Return, from the lines below, each one that includes the word "summary".

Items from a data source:
____________________

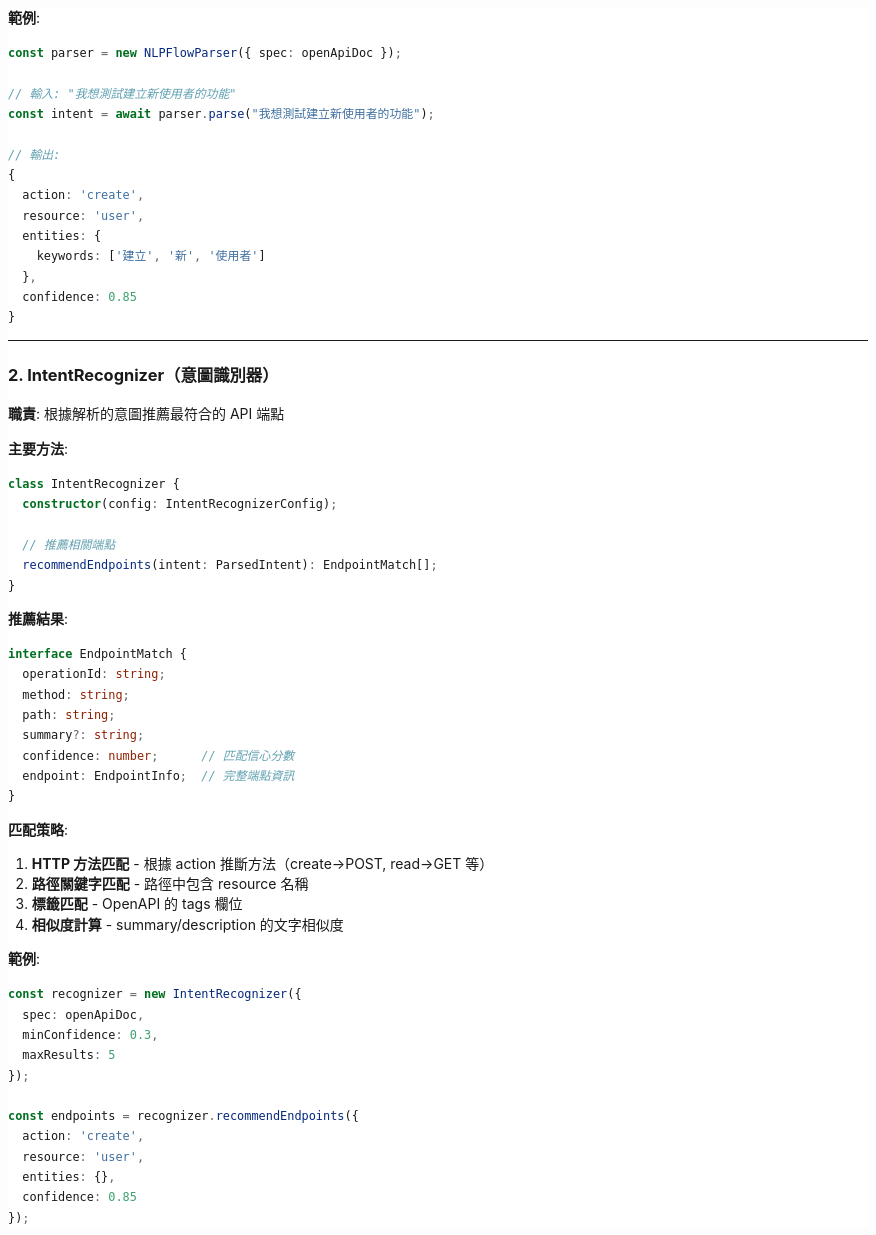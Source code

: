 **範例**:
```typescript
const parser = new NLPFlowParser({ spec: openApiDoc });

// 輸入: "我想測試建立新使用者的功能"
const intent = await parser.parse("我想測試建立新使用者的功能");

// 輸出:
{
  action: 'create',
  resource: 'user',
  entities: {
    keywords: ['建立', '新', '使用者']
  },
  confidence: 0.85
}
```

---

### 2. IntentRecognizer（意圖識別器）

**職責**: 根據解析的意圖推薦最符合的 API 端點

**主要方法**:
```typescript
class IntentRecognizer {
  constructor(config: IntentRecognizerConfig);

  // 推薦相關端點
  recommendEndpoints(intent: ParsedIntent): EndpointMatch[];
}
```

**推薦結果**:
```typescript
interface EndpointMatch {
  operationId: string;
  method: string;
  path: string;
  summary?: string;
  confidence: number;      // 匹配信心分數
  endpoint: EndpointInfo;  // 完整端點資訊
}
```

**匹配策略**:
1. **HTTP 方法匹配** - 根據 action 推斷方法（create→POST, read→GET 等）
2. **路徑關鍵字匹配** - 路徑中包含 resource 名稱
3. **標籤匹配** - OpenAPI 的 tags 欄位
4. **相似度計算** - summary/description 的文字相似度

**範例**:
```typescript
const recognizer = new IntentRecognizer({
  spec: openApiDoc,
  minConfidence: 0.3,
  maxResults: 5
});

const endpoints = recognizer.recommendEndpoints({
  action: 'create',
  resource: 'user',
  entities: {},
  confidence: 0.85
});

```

____________________

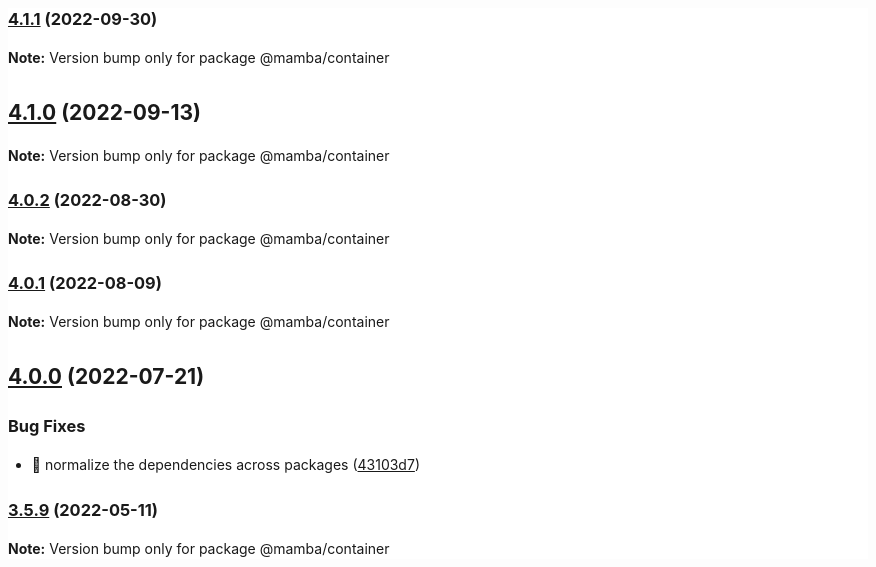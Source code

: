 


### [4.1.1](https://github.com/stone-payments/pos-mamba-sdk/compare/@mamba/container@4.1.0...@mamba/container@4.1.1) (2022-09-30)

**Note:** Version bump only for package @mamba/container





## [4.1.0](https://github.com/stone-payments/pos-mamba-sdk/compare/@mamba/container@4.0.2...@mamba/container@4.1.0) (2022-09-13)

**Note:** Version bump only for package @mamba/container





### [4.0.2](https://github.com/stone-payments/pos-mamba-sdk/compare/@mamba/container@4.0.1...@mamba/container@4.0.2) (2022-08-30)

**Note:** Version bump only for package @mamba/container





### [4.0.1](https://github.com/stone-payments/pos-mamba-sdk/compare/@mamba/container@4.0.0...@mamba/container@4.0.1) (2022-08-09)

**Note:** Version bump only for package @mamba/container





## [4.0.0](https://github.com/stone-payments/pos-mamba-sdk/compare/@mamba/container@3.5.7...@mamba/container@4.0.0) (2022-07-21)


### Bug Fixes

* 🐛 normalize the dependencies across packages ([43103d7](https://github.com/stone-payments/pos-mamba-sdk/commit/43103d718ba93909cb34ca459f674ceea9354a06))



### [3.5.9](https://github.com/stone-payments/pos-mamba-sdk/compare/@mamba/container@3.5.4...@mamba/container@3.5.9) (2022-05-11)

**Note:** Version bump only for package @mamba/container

____________________

# [TASK SOLUTION]
  summary?: string;
4. **相似度計算** - summary/description 的文字相似度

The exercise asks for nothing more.